▶ _Problem to work on_: Return each line of the listing that follows in which the string "motional" can be found.

▶ _Entries shown_:
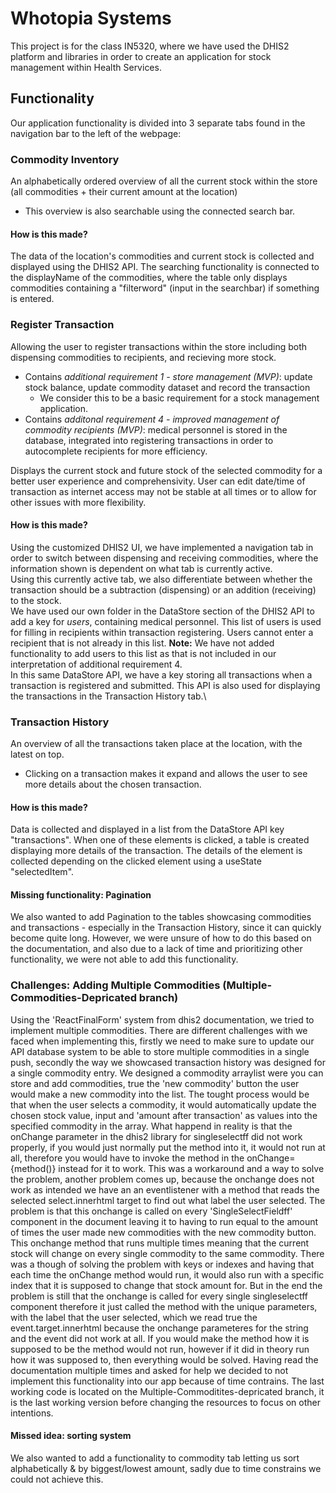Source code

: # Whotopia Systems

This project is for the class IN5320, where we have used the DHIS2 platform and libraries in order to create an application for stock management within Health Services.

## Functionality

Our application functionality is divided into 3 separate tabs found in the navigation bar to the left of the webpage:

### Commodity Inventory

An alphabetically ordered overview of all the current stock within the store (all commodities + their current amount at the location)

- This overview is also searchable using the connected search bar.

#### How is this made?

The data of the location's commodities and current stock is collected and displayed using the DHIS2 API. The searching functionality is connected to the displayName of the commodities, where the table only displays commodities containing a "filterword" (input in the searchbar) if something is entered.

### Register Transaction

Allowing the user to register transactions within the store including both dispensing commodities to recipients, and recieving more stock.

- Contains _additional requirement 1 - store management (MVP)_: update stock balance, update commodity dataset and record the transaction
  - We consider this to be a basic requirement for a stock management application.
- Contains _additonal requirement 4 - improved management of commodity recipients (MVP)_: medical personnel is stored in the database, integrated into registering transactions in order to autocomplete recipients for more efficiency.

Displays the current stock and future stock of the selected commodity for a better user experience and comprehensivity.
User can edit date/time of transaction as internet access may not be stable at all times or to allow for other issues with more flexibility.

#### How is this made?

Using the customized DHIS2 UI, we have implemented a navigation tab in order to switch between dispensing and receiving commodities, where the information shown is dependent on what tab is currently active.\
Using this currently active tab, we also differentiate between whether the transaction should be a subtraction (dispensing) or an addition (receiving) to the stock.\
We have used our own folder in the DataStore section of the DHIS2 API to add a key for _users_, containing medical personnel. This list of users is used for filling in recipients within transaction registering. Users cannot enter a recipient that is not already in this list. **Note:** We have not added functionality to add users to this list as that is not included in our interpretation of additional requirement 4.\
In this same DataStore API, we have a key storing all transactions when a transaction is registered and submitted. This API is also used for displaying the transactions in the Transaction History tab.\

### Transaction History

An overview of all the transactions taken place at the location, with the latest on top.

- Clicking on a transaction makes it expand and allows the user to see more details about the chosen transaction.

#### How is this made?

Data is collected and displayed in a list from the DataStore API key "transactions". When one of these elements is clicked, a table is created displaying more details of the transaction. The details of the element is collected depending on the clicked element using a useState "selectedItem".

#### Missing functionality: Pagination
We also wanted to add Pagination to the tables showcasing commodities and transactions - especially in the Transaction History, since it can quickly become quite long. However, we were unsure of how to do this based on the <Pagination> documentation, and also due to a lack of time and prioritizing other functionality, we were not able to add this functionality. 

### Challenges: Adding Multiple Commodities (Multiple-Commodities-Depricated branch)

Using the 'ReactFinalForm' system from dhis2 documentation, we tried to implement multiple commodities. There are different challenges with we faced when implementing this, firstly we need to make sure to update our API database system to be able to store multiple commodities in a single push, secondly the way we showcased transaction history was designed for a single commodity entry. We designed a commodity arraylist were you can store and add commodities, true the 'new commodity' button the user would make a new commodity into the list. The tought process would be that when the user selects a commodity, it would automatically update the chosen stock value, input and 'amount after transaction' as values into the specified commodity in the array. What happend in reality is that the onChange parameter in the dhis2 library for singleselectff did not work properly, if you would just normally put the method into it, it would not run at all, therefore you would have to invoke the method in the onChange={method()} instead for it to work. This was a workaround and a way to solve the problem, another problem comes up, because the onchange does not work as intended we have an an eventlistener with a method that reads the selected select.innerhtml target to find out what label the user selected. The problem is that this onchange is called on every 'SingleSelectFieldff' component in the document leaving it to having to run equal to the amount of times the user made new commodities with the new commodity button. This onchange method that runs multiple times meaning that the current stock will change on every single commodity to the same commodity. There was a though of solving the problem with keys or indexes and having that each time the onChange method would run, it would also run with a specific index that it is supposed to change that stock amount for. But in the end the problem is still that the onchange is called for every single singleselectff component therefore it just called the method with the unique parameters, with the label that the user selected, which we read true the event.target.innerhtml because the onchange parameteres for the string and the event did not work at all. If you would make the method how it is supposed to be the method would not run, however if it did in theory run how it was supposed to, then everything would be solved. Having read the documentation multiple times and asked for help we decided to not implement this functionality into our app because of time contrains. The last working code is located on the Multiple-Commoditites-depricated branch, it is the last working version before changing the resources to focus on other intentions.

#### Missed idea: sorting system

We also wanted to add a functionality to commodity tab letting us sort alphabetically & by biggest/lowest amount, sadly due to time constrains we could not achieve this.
==
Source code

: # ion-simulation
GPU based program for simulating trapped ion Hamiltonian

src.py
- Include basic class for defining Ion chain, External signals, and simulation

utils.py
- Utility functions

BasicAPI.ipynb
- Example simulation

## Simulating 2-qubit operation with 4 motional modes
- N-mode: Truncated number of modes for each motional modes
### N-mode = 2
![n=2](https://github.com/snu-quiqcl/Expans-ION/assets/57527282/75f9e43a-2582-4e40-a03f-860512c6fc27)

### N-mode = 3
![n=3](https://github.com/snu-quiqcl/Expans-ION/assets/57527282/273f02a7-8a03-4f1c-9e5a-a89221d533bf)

▶ _Expected answer_:
## Simulating 2-qubit operation with 4 motional modes
- N-mode: Truncated number of modes for each motional modes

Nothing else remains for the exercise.